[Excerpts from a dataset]
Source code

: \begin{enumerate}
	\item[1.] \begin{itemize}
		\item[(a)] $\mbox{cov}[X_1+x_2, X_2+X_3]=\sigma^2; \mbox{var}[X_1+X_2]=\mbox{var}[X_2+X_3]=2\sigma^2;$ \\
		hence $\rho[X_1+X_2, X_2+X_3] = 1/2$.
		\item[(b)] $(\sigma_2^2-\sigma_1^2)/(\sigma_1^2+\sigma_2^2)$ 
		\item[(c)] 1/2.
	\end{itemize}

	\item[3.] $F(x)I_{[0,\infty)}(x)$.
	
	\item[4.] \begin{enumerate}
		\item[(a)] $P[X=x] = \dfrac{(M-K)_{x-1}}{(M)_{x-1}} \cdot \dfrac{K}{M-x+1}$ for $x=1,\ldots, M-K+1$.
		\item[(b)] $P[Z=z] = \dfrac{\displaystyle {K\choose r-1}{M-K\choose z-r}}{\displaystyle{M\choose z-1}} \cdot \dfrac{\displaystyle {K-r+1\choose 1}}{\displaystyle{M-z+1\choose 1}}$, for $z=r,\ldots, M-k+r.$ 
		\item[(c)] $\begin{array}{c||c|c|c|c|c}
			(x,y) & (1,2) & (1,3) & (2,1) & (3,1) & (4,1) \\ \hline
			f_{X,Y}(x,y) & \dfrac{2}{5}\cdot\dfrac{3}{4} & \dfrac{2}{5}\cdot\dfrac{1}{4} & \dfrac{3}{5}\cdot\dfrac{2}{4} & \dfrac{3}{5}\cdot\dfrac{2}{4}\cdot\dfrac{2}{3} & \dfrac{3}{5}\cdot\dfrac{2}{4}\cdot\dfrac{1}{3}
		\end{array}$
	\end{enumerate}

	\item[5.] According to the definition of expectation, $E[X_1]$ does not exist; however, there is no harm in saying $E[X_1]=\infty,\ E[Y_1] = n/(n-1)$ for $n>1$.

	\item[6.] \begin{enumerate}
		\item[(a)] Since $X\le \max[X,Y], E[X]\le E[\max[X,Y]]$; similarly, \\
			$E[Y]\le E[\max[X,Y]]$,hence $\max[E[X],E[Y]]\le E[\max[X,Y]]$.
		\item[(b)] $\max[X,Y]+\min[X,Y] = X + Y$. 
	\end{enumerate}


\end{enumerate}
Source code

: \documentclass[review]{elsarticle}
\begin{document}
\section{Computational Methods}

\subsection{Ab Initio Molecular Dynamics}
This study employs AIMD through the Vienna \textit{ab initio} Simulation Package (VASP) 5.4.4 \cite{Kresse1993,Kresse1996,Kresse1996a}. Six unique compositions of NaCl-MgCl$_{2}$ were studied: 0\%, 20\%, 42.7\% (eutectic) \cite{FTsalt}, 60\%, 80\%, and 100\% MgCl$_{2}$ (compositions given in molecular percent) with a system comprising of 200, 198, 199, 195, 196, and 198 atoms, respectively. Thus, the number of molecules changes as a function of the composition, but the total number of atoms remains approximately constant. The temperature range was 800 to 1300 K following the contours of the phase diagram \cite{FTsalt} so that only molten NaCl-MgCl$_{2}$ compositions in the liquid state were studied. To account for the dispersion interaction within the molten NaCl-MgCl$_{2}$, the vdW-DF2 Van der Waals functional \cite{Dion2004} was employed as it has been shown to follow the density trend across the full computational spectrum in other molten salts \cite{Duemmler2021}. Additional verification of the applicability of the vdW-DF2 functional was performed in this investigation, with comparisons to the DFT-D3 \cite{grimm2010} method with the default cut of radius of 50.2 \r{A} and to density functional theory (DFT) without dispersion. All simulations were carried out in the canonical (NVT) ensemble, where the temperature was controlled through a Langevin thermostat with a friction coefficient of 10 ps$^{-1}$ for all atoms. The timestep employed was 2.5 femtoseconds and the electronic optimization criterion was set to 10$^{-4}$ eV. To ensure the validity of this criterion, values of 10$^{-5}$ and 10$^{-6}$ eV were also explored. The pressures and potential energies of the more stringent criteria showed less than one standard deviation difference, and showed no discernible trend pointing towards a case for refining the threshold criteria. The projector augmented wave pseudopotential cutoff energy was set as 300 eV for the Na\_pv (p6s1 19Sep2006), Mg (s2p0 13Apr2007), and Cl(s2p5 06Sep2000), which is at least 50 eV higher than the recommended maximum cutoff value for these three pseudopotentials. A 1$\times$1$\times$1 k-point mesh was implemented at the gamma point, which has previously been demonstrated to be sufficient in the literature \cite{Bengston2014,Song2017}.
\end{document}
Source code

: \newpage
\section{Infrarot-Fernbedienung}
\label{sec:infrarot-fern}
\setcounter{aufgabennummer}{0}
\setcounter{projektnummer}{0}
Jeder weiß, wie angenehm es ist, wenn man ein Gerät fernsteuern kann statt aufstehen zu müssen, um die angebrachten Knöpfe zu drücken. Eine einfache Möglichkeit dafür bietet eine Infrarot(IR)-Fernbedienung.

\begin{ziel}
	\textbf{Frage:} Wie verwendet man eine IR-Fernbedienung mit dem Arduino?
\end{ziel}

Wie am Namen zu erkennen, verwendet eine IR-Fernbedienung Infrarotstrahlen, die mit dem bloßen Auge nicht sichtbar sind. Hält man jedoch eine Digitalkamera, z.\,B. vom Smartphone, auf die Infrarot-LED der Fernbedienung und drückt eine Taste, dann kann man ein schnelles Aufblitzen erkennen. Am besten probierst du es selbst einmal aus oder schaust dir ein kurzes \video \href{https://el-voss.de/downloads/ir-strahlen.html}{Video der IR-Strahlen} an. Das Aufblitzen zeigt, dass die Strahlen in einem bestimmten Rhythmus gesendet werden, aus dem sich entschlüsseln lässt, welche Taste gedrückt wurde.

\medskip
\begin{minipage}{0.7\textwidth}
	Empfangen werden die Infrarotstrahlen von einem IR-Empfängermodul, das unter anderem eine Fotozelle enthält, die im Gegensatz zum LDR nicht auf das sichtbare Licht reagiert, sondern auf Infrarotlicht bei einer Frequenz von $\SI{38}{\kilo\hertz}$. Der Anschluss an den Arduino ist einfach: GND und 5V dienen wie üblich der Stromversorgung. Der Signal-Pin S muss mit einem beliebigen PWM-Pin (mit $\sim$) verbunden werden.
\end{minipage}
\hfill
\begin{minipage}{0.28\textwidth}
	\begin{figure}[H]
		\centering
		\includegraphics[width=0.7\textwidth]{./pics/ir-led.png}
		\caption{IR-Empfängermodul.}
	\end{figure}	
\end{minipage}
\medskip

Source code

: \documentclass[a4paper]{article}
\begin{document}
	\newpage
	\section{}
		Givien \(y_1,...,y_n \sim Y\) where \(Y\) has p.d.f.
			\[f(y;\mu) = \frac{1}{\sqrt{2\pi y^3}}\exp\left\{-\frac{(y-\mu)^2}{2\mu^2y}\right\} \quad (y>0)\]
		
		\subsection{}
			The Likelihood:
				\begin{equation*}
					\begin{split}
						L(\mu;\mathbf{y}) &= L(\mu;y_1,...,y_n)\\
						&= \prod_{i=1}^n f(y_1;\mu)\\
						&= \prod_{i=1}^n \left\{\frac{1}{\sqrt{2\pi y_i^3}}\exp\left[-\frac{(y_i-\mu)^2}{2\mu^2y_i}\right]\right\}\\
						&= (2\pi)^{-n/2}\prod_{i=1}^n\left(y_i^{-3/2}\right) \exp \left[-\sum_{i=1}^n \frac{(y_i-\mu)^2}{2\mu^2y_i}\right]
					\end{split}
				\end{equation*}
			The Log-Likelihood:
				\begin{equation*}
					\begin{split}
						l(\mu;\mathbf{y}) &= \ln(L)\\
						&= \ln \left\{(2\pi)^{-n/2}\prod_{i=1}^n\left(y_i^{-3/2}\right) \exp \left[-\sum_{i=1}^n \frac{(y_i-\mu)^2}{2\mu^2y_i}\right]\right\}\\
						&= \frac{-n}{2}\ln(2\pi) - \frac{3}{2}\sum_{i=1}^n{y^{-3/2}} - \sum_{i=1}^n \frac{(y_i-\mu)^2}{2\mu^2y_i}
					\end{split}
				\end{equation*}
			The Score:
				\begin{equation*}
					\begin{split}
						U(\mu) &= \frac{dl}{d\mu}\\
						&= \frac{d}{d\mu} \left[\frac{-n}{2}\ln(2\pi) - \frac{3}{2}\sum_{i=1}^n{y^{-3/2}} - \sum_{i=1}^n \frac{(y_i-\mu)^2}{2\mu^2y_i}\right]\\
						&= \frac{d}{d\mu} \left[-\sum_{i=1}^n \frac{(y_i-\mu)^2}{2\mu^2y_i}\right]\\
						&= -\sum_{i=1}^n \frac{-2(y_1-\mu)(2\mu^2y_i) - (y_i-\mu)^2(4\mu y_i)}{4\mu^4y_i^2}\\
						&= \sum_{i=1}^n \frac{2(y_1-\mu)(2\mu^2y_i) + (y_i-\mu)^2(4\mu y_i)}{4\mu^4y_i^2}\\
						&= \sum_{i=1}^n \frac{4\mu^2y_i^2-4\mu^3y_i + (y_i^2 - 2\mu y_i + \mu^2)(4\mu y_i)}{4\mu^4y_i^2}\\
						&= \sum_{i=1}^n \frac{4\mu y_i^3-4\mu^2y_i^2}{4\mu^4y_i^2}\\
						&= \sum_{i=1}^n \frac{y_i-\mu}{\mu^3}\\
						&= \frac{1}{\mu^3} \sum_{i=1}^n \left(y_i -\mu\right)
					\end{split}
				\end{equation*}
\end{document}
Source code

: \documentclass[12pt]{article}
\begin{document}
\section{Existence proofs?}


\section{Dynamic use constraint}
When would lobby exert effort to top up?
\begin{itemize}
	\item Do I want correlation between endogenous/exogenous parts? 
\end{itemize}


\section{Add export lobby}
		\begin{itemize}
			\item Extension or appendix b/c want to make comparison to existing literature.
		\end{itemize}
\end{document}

EXERCISE DETAILS:
Each line from the beginning of the entries to the line with "(x,y) & (1,2) & (1,3)" must be repeated exactly, with both end lines kept and no other lines given.

EXERCISE RESPONSE:
Source code

: \begin{enumerate}
	\item[1.] \begin{itemize}
		\item[(a)] $\mbox{cov}[X_1+x_2, X_2+X_3]=\sigma^2; \mbox{var}[X_1+X_2]=\mbox{var}[X_2+X_3]=2\sigma^2;$ \\
		hence $\rho[X_1+X_2, X_2+X_3] = 1/2$.
		\item[(b)] $(\sigma_2^2-\sigma_1^2)/(\sigma_1^2+\sigma_2^2)$ 
		\item[(c)] 1/2.
	\end{itemize}

	\item[3.] $F(x)I_{[0,\infty)}(x)$.
	
	\item[4.] \begin{enumerate}
		\item[(a)] $P[X=x] = \dfrac{(M-K)_{x-1}}{(M)_{x-1}} \cdot \dfrac{K}{M-x+1}$ for $x=1,\ldots, M-K+1$.
		\item[(b)] $P[Z=z] = \dfrac{\displaystyle {K\choose r-1}{M-K\choose z-r}}{\displaystyle{M\choose z-1}} \cdot \dfrac{\displaystyle {K-r+1\choose 1}}{\displaystyle{M-z+1\choose 1}}$, for $z=r,\ldots, M-k+r.$ 
		\item[(c)] $\begin{array}{c||c|c|c|c|c}
			(x,y) & (1,2) & (1,3) & (2,1) & (3,1) & (4,1) \\ \hline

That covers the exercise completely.